REQUIREMENT:
Where the listing below has a line with "2018-06-14 \\ \hline", write out exactly that line and every line after it, stopping after the line with "attract new developers, encourage".

****************************************

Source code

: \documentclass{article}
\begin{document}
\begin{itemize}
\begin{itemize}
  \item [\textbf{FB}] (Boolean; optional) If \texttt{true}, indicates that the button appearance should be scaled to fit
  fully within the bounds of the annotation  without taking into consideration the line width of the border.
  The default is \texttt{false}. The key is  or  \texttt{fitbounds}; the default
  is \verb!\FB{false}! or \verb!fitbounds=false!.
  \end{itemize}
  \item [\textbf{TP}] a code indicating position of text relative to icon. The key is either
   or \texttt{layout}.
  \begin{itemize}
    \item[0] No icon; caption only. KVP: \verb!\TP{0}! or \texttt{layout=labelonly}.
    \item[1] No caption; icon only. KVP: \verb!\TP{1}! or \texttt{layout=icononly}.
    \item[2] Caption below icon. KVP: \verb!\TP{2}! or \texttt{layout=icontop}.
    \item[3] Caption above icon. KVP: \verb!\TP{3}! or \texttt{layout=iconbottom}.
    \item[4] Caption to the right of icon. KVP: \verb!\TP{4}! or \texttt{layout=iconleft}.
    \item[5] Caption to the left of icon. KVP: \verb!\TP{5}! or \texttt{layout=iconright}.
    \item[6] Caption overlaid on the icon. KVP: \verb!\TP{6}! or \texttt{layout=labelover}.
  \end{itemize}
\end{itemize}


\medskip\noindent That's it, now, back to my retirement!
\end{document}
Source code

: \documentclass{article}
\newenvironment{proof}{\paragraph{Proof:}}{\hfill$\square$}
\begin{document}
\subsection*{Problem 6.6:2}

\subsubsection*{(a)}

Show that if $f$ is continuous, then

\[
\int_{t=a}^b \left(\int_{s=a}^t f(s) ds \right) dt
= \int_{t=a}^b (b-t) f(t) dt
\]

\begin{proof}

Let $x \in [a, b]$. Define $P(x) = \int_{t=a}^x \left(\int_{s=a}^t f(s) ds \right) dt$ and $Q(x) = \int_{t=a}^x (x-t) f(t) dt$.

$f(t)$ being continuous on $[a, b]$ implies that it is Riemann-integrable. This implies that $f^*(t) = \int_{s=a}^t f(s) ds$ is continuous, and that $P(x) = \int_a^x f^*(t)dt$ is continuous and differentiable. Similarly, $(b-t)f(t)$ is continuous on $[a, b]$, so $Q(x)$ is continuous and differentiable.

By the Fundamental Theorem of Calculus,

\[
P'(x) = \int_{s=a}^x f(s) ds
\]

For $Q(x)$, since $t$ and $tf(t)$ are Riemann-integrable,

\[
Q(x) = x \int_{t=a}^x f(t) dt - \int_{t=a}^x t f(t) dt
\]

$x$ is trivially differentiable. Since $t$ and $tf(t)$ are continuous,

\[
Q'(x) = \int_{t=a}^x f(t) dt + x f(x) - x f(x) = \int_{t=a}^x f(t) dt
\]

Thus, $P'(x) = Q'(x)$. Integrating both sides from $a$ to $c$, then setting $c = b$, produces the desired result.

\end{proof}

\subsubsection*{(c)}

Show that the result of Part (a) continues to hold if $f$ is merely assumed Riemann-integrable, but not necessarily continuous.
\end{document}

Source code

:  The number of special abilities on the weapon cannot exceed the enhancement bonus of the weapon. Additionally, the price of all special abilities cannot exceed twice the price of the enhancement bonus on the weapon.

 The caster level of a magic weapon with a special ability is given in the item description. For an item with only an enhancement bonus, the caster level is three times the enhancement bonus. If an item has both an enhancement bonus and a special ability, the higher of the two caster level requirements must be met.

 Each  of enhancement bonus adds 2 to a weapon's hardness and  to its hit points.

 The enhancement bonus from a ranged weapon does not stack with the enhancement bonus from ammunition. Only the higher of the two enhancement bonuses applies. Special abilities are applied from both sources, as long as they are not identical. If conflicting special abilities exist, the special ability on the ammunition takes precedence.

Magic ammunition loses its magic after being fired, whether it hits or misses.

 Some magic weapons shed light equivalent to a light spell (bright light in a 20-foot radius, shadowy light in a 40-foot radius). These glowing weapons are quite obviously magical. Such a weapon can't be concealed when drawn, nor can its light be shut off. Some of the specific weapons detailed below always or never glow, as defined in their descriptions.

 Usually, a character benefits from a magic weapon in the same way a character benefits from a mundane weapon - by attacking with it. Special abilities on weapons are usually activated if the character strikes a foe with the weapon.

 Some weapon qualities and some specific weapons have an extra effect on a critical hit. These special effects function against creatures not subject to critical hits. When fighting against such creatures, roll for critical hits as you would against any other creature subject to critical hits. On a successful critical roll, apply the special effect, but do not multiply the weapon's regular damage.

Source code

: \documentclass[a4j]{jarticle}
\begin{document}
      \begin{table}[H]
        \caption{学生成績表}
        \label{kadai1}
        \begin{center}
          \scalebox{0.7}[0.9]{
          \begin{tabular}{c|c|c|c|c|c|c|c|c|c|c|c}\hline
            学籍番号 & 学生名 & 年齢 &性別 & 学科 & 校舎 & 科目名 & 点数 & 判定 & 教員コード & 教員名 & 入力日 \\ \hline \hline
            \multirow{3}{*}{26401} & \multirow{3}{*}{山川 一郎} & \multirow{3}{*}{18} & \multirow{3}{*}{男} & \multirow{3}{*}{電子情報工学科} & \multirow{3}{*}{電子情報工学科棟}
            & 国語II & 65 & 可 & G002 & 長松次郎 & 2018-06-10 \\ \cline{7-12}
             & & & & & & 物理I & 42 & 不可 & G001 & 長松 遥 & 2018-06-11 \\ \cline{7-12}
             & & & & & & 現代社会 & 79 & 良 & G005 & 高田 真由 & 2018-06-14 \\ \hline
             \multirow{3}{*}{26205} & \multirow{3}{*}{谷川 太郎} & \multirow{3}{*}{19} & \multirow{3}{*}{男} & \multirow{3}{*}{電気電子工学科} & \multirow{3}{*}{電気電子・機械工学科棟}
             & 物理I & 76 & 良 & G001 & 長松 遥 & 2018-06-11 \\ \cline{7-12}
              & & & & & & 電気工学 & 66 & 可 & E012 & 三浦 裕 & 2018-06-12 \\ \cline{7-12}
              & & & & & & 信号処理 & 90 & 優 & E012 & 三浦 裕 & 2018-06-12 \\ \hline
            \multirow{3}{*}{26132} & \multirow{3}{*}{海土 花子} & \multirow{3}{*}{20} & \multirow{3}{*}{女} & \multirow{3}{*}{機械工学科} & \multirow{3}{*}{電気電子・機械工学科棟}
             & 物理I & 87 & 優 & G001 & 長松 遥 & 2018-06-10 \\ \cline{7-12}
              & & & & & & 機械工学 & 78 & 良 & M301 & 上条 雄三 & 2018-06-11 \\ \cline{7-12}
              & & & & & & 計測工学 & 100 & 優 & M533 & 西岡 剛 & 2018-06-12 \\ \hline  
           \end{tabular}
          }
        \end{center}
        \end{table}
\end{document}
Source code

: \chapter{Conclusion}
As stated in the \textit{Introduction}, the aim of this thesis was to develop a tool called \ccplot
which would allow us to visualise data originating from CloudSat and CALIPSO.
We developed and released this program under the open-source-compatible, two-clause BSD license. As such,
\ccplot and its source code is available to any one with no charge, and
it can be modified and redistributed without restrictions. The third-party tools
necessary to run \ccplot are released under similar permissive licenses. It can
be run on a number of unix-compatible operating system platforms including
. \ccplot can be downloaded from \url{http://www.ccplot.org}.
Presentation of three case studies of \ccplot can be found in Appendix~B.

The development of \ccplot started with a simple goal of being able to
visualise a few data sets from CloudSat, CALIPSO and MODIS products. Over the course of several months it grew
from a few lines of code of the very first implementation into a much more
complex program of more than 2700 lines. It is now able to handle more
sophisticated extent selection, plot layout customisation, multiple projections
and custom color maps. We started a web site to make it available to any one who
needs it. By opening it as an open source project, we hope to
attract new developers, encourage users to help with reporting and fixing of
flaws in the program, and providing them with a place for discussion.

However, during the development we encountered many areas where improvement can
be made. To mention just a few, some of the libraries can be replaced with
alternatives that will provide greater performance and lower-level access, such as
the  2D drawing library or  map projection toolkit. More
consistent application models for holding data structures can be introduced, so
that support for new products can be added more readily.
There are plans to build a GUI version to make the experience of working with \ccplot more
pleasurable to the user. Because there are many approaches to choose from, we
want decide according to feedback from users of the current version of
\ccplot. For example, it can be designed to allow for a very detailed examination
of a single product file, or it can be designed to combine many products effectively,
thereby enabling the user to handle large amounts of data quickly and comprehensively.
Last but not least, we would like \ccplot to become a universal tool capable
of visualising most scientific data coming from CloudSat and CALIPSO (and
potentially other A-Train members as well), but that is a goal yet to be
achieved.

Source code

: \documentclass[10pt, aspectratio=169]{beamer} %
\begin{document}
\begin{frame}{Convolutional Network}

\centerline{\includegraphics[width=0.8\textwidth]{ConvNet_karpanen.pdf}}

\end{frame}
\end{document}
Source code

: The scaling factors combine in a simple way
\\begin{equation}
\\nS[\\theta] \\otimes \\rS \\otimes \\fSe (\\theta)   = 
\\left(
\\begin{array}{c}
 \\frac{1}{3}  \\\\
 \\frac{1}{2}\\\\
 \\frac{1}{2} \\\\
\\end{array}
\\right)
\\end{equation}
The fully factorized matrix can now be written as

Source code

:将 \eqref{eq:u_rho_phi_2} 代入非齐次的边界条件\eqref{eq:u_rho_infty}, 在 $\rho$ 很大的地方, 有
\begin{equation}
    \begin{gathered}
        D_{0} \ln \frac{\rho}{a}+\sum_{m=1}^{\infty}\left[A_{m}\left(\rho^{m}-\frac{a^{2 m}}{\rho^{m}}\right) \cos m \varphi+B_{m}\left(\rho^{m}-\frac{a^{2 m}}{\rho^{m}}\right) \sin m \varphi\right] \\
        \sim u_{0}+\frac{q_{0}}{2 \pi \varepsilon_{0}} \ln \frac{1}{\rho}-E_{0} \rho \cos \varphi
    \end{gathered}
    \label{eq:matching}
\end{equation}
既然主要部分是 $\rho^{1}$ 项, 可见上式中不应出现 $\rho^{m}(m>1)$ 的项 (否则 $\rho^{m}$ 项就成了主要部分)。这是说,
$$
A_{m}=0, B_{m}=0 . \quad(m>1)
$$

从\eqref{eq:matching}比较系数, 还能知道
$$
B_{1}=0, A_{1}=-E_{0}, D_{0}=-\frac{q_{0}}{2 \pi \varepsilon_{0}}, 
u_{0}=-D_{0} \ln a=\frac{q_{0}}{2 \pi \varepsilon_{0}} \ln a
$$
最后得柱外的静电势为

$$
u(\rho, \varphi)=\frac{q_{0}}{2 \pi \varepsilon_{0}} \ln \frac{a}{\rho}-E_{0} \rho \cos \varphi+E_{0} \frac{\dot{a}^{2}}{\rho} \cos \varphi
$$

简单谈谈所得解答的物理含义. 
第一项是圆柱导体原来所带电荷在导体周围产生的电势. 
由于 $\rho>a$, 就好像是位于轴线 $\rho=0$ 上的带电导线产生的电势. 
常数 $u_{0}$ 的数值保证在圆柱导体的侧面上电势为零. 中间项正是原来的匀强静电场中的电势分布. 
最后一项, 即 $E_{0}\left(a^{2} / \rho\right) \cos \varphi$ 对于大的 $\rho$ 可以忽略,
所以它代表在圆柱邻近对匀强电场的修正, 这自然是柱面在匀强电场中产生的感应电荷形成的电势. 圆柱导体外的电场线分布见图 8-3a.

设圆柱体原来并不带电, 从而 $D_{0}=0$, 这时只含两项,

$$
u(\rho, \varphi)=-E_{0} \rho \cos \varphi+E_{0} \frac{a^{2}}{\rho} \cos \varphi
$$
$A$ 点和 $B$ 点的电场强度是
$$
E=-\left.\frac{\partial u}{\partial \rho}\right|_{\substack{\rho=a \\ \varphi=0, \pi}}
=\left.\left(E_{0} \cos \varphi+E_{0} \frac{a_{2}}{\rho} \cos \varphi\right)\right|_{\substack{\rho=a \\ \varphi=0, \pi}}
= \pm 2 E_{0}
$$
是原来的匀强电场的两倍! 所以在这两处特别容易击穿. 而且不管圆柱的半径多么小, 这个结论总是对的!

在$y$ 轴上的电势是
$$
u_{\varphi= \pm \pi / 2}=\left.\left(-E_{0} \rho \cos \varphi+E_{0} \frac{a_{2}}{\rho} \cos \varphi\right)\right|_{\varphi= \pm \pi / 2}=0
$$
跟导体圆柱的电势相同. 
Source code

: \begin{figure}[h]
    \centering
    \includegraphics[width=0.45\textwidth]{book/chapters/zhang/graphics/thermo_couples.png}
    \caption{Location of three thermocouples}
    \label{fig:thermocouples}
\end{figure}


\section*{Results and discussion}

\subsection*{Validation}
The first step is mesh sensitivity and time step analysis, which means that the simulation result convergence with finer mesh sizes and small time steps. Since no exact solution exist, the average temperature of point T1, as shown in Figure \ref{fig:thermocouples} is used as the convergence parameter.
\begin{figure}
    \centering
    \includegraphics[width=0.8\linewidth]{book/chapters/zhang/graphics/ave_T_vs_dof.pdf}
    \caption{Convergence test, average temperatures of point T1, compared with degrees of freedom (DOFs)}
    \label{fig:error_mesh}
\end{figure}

****************************************

RESPONSE TO THE TASK:
             & & & & & & 現代社会 & 79 & 良 & G005 & 高田 真由 & 2018-06-14 \\ \hline
             \multirow{3}{*}{26205} & \multirow{3}{*}{谷川 太郎} & \multirow{3}{*}{19} & \multirow{3}{*}{男} & \multirow{3}{*}{電気電子工学科} & \multirow{3}{*}{電気電子・機械工学科棟}
             & 物理I & 76 & 良 & G001 & 長松 遥 & 2018-06-11 \\ \cline{7-12}
              & & & & & & 電気工学 & 66 & 可 & E012 & 三浦 裕 & 2018-06-12 \\ \cline{7-12}
              & & & & & & 信号処理 & 90 & 優 & E012 & 三浦 裕 & 2018-06-12 \\ \hline
            \multirow{3}{*}{26132} & \multirow{3}{*}{海土 花子} & \multirow{3}{*}{20} & \multirow{3}{*}{女} & \multirow{3}{*}{機械工学科} & \multirow{3}{*}{電気電子・機械工学科棟}
             & 物理I & 87 & 優 & G001 & 長松 遥 & 2018-06-10 \\ \cline{7-12}
              & & & & & & 機械工学 & 78 & 良 & M301 & 上条 雄三 & 2018-06-11 \\ \cline{7-12}
              & & & & & & 計測工学 & 100 & 優 & M533 & 西岡 剛 & 2018-06-12 \\ \hline  
           \end{tabular}
          }
        \end{center}
        \end{table}
\end{document}
Source code

: \chapter{Conclusion}
As stated in the \textit{Introduction}, the aim of this thesis was to develop a tool called \ccplot
which would allow us to visualise data originating from CloudSat and CALIPSO.
We developed and released this program under the open-source-compatible, two-clause BSD license. As such,
\ccplot and its source code is available to any one with no charge, and
it can be modified and redistributed without restrictions. The third-party tools
necessary to run \ccplot are released under similar permissive licenses. It can
be run on a number of unix-compatible operating system platforms including
. \ccplot can be downloaded from \url{http://www.ccplot.org}.
Presentation of three case studies of \ccplot can be found in Appendix~B.

The development of \ccplot started with a simple goal of being able to
visualise a few data sets from CloudSat, CALIPSO and MODIS products. Over the course of several months it grew
from a few lines of code of the very first implementation into a much more
complex program of more than 2700 lines. It is now able to handle more
sophisticated extent selection, plot layout customisation, multiple projections
and custom color maps. We started a web site to make it available to any one who
needs it. By opening it as an open source project, we hope to
attract new developers, encourage users to help with reporting and fixing of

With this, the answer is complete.